Of course, Jess never called it faith; if asked, he'd probably just grin and say it was more like a "devil-may-care" attitude, that, and knowing how to deal yourself a good hand when the chips were down, and when I was a kid, I thought that was just what it was. But now that I'm a lot older and a lot more mature, I can see it for what it really was.

Slim taught Jess a few things, too. Like trusting his fellowman and how to settle a fight with something besides a gun or pair of fists. Of course, in the teaching, it seemed as though some of those traits of Jess' had rubbed off on Slim. I remember the first time I found out Slim had actually started a fight, and thinking that it sounded more like something Jess would do instead of Slim. And then there was the time when Jess deliberately and repeatedly dodged a fight, trying again and again to get the hot head to cool down. Again, it seemed as though part of Slim had gotten inside Jess and was out-talking his natural instincts.

Thinking about it, I guess Slim and Jess are a lot like silver and gold. When those two elements are left close enough to each other for a long time, they start to exchange properties, and you end up with a little silver in your gold, and a little gold in your silver. Slim's picked up a few traits of Jess', and Jess has done the same.

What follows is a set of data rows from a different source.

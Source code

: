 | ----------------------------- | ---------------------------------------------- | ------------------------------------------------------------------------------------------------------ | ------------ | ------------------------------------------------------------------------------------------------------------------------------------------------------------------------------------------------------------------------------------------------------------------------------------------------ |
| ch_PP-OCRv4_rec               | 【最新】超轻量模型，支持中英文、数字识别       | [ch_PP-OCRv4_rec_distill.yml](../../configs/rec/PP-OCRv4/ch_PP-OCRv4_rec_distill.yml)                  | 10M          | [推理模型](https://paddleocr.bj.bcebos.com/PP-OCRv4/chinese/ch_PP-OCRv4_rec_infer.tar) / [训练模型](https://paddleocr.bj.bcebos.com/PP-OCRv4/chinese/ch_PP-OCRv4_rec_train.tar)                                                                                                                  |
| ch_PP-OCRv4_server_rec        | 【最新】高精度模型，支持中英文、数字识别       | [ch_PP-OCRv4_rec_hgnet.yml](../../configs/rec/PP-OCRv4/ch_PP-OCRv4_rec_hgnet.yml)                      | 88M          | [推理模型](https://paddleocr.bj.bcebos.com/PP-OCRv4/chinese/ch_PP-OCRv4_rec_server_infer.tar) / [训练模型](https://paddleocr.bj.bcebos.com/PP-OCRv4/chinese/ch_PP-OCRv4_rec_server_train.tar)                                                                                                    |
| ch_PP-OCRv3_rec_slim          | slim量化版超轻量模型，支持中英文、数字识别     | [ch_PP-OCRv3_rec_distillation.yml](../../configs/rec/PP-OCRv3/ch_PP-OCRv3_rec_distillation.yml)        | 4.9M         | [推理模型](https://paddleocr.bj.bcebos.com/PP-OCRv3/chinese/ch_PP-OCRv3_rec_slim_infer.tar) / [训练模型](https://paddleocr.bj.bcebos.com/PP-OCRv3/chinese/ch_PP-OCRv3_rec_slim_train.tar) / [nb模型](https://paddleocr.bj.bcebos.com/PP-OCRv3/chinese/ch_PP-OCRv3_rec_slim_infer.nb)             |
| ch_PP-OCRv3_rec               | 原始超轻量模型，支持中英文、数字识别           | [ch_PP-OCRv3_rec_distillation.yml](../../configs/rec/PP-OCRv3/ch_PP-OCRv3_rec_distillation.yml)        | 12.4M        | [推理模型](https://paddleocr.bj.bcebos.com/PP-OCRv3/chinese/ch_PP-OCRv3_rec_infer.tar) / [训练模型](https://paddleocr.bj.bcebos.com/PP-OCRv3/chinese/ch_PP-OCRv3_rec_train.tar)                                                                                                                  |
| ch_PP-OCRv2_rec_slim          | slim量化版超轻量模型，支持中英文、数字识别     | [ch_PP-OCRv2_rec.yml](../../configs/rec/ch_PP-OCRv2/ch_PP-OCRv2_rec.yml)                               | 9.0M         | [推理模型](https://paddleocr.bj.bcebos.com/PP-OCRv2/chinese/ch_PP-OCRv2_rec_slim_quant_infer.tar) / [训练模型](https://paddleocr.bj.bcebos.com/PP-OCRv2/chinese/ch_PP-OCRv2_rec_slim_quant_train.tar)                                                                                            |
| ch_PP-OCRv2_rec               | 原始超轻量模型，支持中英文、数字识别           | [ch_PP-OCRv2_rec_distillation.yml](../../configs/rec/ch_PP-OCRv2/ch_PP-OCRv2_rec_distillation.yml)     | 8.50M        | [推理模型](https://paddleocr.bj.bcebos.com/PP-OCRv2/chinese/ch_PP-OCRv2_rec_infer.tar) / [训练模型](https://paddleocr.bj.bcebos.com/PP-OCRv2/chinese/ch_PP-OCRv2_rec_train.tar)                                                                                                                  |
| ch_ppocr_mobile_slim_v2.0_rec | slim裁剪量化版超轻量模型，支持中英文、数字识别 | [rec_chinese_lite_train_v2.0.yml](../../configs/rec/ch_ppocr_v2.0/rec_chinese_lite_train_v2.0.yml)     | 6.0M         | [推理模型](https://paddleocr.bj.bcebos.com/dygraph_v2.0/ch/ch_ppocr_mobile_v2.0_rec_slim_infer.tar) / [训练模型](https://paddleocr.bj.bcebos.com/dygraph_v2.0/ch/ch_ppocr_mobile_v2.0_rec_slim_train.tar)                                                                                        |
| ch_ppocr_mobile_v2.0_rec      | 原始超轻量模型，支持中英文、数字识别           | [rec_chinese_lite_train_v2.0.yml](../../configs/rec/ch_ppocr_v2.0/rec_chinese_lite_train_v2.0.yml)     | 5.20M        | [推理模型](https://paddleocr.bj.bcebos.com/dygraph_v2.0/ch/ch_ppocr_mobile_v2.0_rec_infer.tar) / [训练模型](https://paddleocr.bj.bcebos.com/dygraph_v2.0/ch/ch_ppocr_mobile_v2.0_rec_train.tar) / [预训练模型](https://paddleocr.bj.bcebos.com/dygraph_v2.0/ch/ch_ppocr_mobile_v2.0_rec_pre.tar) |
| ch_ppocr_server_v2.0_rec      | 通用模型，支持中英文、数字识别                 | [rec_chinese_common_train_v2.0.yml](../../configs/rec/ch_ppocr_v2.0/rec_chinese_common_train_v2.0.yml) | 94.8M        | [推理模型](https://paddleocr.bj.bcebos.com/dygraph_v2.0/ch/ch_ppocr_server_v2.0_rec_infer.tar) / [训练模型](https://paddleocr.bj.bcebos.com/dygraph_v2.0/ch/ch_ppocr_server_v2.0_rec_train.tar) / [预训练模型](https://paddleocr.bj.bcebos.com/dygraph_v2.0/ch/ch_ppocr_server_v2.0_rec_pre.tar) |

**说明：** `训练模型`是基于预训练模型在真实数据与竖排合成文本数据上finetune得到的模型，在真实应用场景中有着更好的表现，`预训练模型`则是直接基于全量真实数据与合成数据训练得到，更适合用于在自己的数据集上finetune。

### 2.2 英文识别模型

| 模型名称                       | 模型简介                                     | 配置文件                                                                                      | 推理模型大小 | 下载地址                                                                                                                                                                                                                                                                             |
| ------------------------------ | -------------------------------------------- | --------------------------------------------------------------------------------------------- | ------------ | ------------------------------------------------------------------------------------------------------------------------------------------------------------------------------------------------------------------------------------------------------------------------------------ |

We're sitting now at the Cheyenne station, waiting for some more cars to be coupled on. We're getting closer now. It's the hardest trip I've ever made. Harder even then the time I had to go back to school after Boone was killed.

From the old days, Mike and his family will be there, and so will Jess's boys, Matt and Johnny.

Boy was I surprised when I got the invitation to Jess's wedding, and then the one to Slim's a year later. Jess' wife was a ball of fire, spunky and strong minded, and she and Jess used to just go rounds. Slim sure got a kick out of it; said it served Jess right for all the grief he had given him over the years. Jess sure loved her, though, and it shook him up pretty good when she died a few years ago. But it didn't break him up like poor Slim was when my sister-in-law died.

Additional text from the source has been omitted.